This isn’t surprising if you know anything about Jacob Frey. When Black Lives Matter descended on Minneapolis in the summer of 2020, he let the city burn. Literally. He stood by while rioters torched a police precinct and destroyed neighborhoods. He chose ideology over duty then, just like he’s choosing it now.

There’s something deeply broken in our political culture when a mayor of a major American city can’t distinguish between Memorial Day and a day to advance racial grievance politics. These aren’t interchangeable occasions. They’re not both just “days of remembrance” that can be mixed and matched based on what’s trending. Memorial Day is sacred ground, and treating it like another opportunity for social justice messaging shows contempt for the Americans who actually died protecting this country.
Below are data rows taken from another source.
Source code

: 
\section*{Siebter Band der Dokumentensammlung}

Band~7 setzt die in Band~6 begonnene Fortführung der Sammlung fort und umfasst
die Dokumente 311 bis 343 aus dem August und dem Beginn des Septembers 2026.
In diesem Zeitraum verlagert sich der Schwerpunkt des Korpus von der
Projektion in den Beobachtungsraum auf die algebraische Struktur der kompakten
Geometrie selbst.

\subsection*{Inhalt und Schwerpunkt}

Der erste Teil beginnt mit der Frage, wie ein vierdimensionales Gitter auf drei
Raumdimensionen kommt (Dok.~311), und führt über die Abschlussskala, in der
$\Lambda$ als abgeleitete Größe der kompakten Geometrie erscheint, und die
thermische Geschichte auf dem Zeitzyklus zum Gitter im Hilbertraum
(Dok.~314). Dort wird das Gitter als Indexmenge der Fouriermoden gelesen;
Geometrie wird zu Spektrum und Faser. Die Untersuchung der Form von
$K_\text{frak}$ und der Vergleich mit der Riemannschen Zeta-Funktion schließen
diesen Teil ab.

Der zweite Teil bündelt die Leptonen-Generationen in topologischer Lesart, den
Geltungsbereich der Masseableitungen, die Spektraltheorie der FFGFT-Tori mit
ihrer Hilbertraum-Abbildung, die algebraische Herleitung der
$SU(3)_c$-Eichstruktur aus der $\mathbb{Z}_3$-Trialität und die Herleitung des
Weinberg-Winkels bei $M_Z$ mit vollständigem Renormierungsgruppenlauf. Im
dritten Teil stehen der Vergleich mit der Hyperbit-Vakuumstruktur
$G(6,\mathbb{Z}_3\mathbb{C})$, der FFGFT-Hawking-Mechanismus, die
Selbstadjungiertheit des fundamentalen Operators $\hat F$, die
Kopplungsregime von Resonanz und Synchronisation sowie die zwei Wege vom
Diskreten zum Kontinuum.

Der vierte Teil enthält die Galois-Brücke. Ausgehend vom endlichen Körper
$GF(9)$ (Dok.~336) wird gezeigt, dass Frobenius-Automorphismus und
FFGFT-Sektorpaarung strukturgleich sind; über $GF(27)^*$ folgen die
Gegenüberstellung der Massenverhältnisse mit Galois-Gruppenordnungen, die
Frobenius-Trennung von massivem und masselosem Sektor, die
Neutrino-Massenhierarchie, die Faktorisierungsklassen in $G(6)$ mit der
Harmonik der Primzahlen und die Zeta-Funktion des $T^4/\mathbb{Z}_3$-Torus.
The soldiers we honor on Memorial Day didn’t die for counterfeit bills or fentanyl. They died charging machine gun nests and jumping on grenades to save their brothers. They died in rice paddies and on beaches and in desert convoys. They died so politicians like Frey could have the freedom to disrespect their sacrifice by turning their day into something else entirely.

This is what happens when progressivism becomes a religion. Every day becomes an opportunity for the same sermon, even when basic decency and respect demand silence. Frey couldn’t help himself. The compulsion to virtue signal overpowered any sense of appropriateness or honor.

Americans noticed. The backlash was swift and deserved. But Frey won’t learn from it because learning would require acknowledging that conservative Americans might have a point about priorities and respect and what actually matters. That’s not happening in Minneapolis anytime soon.